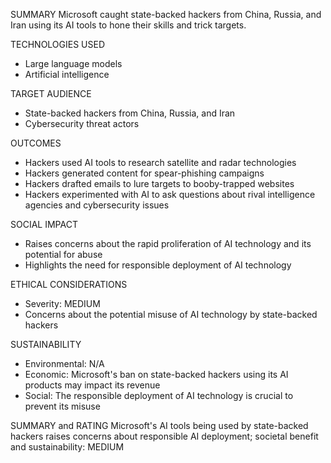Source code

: SUMMARY
Microsoft caught state-backed hackers from China, Russia, and Iran using its AI tools to hone their skills and trick targets.

TECHNOLOGIES USED
- Large language models
- Artificial intelligence

TARGET AUDIENCE
- State-backed hackers from China, Russia, and Iran
- Cybersecurity threat actors

OUTCOMES
- Hackers used AI tools to research satellite and radar technologies
- Hackers generated content for spear-phishing campaigns
- Hackers drafted emails to lure targets to booby-trapped websites
- Hackers experimented with AI to ask questions about rival intelligence agencies and cybersecurity issues

SOCIAL IMPACT
- Raises concerns about the rapid proliferation of AI technology and its potential for abuse
- Highlights the need for responsible deployment of AI technology

ETHICAL CONSIDERATIONS
- Severity: MEDIUM
- Concerns about the potential misuse of AI technology by state-backed hackers

SUSTAINABILITY
- Environmental: N/A
- Economic: Microsoft's ban on state-backed hackers using its AI products may impact its revenue
- Social: The responsible deployment of AI technology is crucial to prevent its misuse

SUMMARY and RATING
Microsoft's AI tools being used by state-backed hackers raises concerns about responsible AI deployment; societal benefit and sustainability: MEDIUM
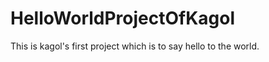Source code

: HelloWorldProjectOfKagol
========================

This is kagol's first project which is to say hello to the world.
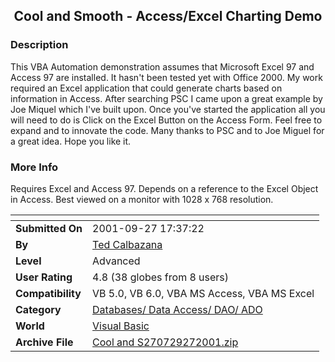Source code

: ﻿<div align="center">

## Cool and Smooth \- Access/Excel Charting Demo


</div>

### Description

This VBA Automation demonstration assumes that Microsoft Excel 97 and Access 97 are installed. It hasn't been tested yet with Office 2000. My work required an Excel application that could generate charts based on information in Access. After searching PSC I came upon a great example by Joe Miquel which I've built upon. Once you've started the application all you will need to do is Click on the Excel Button on the Access Form. Feel free to expand and to innovate the code. Many thanks to PSC and to Joe Miguel for a great idea. Hope you like it.
 
### More Info
 
Requires Excel and Access 97. Depends on a reference to the Excel Object in Access. Best viewed on a monitor with 1028 x 768 resolution.


<span>             |<span>
---                |---
**Submitted On**   |2001-09-27 17:37:22
**By**             |[Ted Calbazana](https://github.com/Planet-Source-Code/PSCIndex/blob/master/ByAuthor/ted-calbazana.md)
**Level**          |Advanced
**User Rating**    |4.8 (38 globes from 8 users)
**Compatibility**  |VB 5\.0, VB 6\.0, VBA MS Access, VBA MS Excel
**Category**       |[Databases/ Data Access/ DAO/ ADO](https://github.com/Planet-Source-Code/PSCIndex/blob/master/ByCategory/databases-data-access-dao-ado__1-6.md)
**World**          |[Visual Basic](https://github.com/Planet-Source-Code/PSCIndex/blob/master/ByWorld/visual-basic.md)
**Archive File**   |[Cool and S270729272001\.zip](https://github.com/Planet-Source-Code/ted-calbazana-cool-and-smooth-access-excel-charting-demo__1-27598/archive/master.zip)








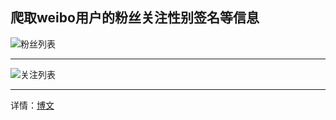 ## 爬取weibo用户的粉丝关注性别签名等信息

![粉丝列表](//https://img2020.cnblogs.com/blog/932056/202012/932056-20201213122524485-1140182088.png)

------

![关注列表](//https://img2020.cnblogs.com/blog/932056/202012/932056-20201213122558985-666423488.png)

------



详情：<a href="https://www.cnblogs.com/tk55/p/14128192.html"  target="_blank" >博文 </a>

• • • • • • •

▸ **Exercise objective**
Go through the data and return each line where the word "with" appears.

▸ **Exercise result**
- Hackers experimented with AI to ask questions about rival intelligence agencies and cybersecurity issues
This VBA Automation demonstration assumes that Microsoft Excel 97 and Access 97 are installed. It hasn't been tested yet with Office 2000. My work required an Excel application that could generate charts based on information in Access. After searching PSC I came upon a great example by Joe Miquel which I've built upon. Once you've started the application all you will need to do is Click on the Excel Button on the Access Form. Feel free to expand and to innovate the code. Many thanks to PSC and to Joe Miguel for a great idea. Hope you like it.
Requires Excel and Access 97. Depends on a reference to the Excel Object in Access. Best viewed on a monitor with 1028 x 768 resolution.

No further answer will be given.